RECORDS PROVIDED
=======

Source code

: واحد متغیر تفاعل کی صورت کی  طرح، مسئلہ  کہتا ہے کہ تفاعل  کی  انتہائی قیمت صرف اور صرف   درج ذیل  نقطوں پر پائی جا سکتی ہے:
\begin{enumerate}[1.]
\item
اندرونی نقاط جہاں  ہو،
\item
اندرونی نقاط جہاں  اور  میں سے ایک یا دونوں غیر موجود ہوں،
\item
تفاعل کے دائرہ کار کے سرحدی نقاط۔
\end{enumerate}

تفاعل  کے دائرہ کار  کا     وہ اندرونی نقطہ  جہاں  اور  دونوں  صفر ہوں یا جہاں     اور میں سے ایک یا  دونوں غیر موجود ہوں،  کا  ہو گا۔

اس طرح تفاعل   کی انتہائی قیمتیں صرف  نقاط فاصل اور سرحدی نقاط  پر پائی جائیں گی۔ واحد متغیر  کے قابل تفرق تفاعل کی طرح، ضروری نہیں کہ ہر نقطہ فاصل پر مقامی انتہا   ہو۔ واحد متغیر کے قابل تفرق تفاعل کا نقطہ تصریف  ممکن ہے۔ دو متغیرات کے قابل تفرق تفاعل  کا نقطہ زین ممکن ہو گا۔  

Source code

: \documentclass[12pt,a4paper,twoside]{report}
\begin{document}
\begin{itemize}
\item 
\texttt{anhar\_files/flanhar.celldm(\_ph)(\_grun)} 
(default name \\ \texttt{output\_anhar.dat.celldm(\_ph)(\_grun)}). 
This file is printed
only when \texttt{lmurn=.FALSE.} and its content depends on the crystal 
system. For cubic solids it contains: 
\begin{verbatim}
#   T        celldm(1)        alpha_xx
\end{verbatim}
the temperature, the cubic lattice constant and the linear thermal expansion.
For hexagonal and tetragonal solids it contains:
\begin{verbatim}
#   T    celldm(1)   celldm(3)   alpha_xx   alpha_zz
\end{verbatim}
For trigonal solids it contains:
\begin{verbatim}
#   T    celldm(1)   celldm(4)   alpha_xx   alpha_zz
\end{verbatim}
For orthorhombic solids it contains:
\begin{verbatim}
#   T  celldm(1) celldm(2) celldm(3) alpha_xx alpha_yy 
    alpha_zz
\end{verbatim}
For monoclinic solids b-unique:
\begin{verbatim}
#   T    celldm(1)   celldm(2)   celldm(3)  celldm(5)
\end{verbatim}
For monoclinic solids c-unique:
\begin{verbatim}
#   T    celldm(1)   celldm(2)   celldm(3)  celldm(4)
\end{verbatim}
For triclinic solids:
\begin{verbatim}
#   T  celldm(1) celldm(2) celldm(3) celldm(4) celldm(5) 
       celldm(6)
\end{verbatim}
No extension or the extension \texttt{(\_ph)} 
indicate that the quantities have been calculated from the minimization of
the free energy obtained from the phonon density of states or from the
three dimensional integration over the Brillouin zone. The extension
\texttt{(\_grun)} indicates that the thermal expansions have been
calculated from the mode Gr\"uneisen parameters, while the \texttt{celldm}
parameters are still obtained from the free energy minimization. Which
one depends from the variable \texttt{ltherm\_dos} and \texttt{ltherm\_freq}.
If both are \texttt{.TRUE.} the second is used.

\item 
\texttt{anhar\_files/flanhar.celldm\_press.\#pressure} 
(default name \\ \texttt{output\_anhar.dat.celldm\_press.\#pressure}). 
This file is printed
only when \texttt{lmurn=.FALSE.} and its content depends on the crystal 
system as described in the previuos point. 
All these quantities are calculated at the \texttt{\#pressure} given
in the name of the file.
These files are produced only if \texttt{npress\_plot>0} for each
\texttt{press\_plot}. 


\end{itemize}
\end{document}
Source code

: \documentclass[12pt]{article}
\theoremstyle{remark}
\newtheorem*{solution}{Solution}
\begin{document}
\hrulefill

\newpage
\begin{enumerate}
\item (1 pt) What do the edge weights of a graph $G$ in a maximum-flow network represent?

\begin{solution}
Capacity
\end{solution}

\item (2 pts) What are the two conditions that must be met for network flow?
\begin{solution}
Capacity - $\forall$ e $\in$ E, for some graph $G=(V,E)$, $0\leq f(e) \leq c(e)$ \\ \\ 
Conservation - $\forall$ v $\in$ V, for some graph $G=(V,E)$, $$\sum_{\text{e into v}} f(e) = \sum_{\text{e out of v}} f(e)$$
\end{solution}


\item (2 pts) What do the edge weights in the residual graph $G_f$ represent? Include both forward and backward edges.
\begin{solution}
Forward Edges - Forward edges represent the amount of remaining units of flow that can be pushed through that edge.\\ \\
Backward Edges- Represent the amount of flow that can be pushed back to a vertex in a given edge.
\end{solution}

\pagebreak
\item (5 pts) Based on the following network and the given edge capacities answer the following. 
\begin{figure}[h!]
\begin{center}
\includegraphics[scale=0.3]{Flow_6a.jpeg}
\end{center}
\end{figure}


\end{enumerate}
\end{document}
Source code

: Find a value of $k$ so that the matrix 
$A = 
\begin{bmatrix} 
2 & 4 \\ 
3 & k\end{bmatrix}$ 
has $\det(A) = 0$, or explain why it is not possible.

=======

EXERCISE PROMPT
Looking only at the listing, say how many lines include "both"; reply with the number alone.

EXERCISE RESULT
2